* DATA SUPPLIED:
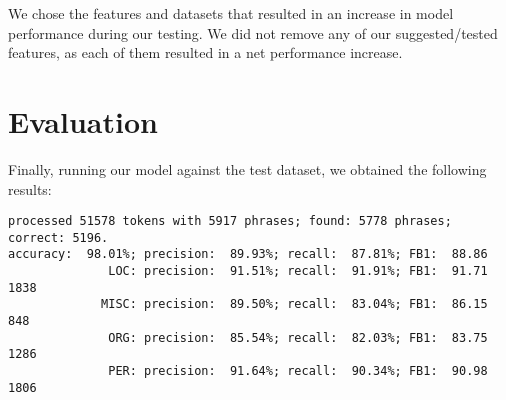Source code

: \documentclass{article}
\begin{document}
We chose the features and datasets that resulted in an increase in model performance during our testing.
We did not remove any of our suggested/tested features, as each of them resulted in a net performance increase.

\section{Evaluation}
Finally, running our model against the test dataset, we obtained the following results:

\begin{verbatim}
processed 51578 tokens with 5917 phrases; found: 5778 phrases; correct: 5196.
accuracy:  98.01%; precision:  89.93%; recall:  87.81%; FB1:  88.86
              LOC: precision:  91.51%; recall:  91.91%; FB1:  91.71  1838
             MISC: precision:  89.50%; recall:  83.04%; FB1:  86.15  848
              ORG: precision:  85.54%; recall:  82.03%; FB1:  83.75  1286
              PER: precision:  91.64%; recall:  90.34%; FB1:  90.98  1806
\end{verbatim}
\end{document}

* WORK TO BE COMPLETED:
Any picture in the data is to be skipped, while each line is returned exactly as written.

* EXERCISE OUTPUT:
Source code

: \documentclass{article}
\begin{document}
We chose the features and datasets that resulted in an increase in model performance during our testing.
We did not remove any of our suggested/tested features, as each of them resulted in a net performance increase.

\section{Evaluation}
Finally, running our model against the test dataset, we obtained the following results:

\begin{verbatim}
processed 51578 tokens with 5917 phrases; found: 5778 phrases; correct: 5196.
accuracy:  98.01%; precision:  89.93%; recall:  87.81%; FB1:  88.86
              LOC: precision:  91.51%; recall:  91.91%; FB1:  91.71  1838
             MISC: precision:  89.50%; recall:  83.04%; FB1:  86.15  848
              ORG: precision:  85.54%; recall:  82.03%; FB1:  83.75  1286
              PER: precision:  91.64%; recall:  90.34%; FB1:  90.98  1806
\end{verbatim}
\end{document}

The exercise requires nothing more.